(Items listed in a dataset)
★ ★ ★ ★ ★ ★ ★

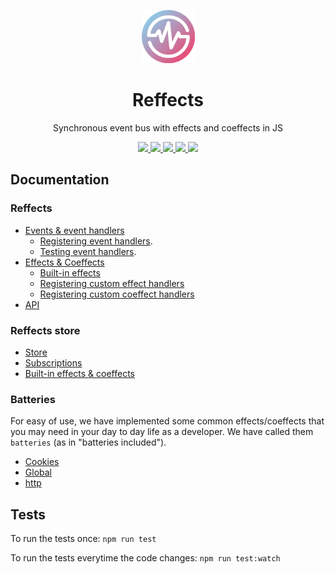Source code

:<p align="center">
   <img alt="reffects" src="./logo.png" height="85">
</p>
<h1 align="center">Reffects</h1>
<p align="center">Synchronous event bus with effects and coeffects in JS</p>

<p align="center">
  <a href="https://img.shields.io/npm/v/reffects">
    <img src="https://badgen.net/npm/v/reffects">
  </a> 
  <a href="https://github.com/trovit/reffects/actions">
    <img src="https://github.com/trovit/reffects/workflows/CI/badge.svg?branch=master">
  </a> 
  <a href="https://coveralls.io/github/trovit/reffects?branch=master">
    <img src="https://coveralls.io/repos/github/trovit/reffects/badge.svg?branch=master">
  </a>
  <a href="https://bundlephobia.com/result?p=reffects">
    <img src="https://badgen.net/bundlephobia/min/reffects">
  </a> 
  <a href="https://bundlephobia.com/result?p=reffects">
    <img src="https://badgen.net/bundlephobia/minzip/reffects">
  </a>
</p>

## Documentation

### Reffects

- [Events & event handlers](./docs/events_and_event_handlers.md)
  - [Registering event handlers](./docs/event_handlers.md).
  - [Testing event handlers](./docs/testing_event_handlers.md).
- [Effects & Coeffects](./docs/effects_and_coeffects.md)
  - [Built-in effects](./docs/built_in_effects.md)
  - [Registering custom effect handlers](./docs/custom_effects.md)
  - [Registering custom coeffect handlers](./docs/custom_coeffects.md)
- [API](./docs/api.md)

### Reffects store

- [Store](./docs/reffects_store/store_api.md)
- [Subscriptions](./docs/reffects_store/subscriptions_api.md)
- [Built-in effects & coeffects](docs/reffects_store/built_in_effects_coeffects.md)

### Batteries

For easy of use, we have implemented some common effects/coeffects that you may need in your day to day life as a developer. We have called them `batteries` (as in "batteries included").

- [Cookies](./packages/batteries/docs/cookies.md)
- [Global](./packages/batteries/docs/global.md)
- [http](./packages/batteries/docs/http.md)

## Tests

To run the tests once: `npm run test`

To run the tests everytime the code changes: `npm run test:watch`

★ ★ ★ ★ ★ ★ ★

## THE TASK
When copying the entries above, keep each word as it is and exclude any image.

## EXPECTED ANSWER
Source code

:<p align="center">
   <img alt="reffects" src="./logo.png" height="85">
</p>
<h1 align="center">Reffects</h1>
<p align="center">Synchronous event bus with effects and coeffects in JS</p>

<p align="center">
  <a href="https://img.shields.io/npm/v/reffects">
    <img src="https://badgen.net/npm/v/reffects">
  </a> 
  <a href="https://github.com/trovit/reffects/actions">
    <img src="https://github.com/trovit/reffects/workflows/CI/badge.svg?branch=master">
  </a> 
  <a href="https://coveralls.io/github/trovit/reffects?branch=master">
    <img src="https://coveralls.io/repos/github/trovit/reffects/badge.svg?branch=master">
  </a>
  <a href="https://bundlephobia.com/result?p=reffects">
    <img src="https://badgen.net/bundlephobia/min/reffects">
  </a> 
  <a href="https://bundlephobia.com/result?p=reffects">
    <img src="https://badgen.net/bundlephobia/minzip/reffects">
  </a>
</p>

## Documentation

### Reffects

- [Events & event handlers](./docs/events_and_event_handlers.md)
  - [Registering event handlers](./docs/event_handlers.md).
  - [Testing event handlers](./docs/testing_event_handlers.md).
- [Effects & Coeffects](./docs/effects_and_coeffects.md)
  - [Built-in effects](./docs/built_in_effects.md)
  - [Registering custom effect handlers](./docs/custom_effects.md)
  - [Registering custom coeffect handlers](./docs/custom_coeffects.md)
- [API](./docs/api.md)

### Reffects store

- [Store](./docs/reffects_store/store_api.md)
- [Subscriptions](./docs/reffects_store/subscriptions_api.md)
- [Built-in effects & coeffects](docs/reffects_store/built_in_effects_coeffects.md)

### Batteries

For easy of use, we have implemented some common effects/coeffects that you may need in your day to day life as a developer. We have called them `batteries` (as in "batteries included").

- [Cookies](./packages/batteries/docs/cookies.md)
- [Global](./packages/batteries/docs/global.md)
- [http](./packages/batteries/docs/http.md)

## Tests

To run the tests once: `npm run test`

To run the tests everytime the code changes: `npm run test:watch`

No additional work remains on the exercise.